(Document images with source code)
###
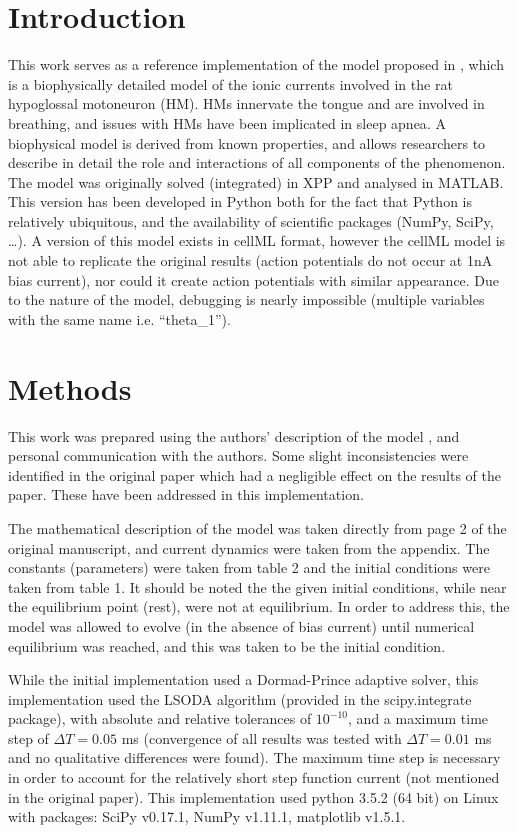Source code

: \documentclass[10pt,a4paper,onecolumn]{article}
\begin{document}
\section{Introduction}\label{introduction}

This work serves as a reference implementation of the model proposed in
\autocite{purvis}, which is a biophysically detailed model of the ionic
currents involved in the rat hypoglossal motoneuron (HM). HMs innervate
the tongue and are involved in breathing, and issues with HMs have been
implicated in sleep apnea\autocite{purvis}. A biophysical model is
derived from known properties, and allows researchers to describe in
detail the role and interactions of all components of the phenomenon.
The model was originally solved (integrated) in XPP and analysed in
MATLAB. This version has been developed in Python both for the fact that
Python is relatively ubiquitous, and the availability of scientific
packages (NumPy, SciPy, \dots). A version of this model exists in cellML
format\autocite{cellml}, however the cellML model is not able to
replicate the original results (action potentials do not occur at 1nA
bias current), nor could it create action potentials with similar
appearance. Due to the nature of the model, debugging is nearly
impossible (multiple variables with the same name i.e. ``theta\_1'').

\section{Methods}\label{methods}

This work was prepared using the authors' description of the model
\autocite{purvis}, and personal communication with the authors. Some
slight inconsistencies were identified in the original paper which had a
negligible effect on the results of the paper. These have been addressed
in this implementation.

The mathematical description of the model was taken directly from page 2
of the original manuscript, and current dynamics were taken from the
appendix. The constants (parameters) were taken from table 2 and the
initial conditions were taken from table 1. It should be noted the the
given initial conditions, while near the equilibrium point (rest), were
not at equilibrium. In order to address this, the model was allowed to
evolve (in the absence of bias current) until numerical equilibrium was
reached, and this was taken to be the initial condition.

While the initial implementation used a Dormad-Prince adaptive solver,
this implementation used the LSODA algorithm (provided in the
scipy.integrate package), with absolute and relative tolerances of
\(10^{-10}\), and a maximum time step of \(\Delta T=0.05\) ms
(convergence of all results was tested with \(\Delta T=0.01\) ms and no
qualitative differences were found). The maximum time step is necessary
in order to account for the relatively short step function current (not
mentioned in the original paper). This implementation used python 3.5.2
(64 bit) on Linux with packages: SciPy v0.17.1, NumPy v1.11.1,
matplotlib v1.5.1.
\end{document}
###
Aim of the task — Exactly the lines above from the one with "currents involved in" to the one with "The model was originally", both included, are to be quoted; leave the rest out.

Solution to the exercise —
currents involved in the rat hypoglossal motoneuron (HM). HMs innervate
the tongue and are involved in breathing, and issues with HMs have been
implicated in sleep apnea\autocite{purvis}. A biophysical model is
derived from known properties, and allows researchers to describe in
detail the role and interactions of all components of the phenomenon.
The model was originally solved (integrated) in XPP and analysed in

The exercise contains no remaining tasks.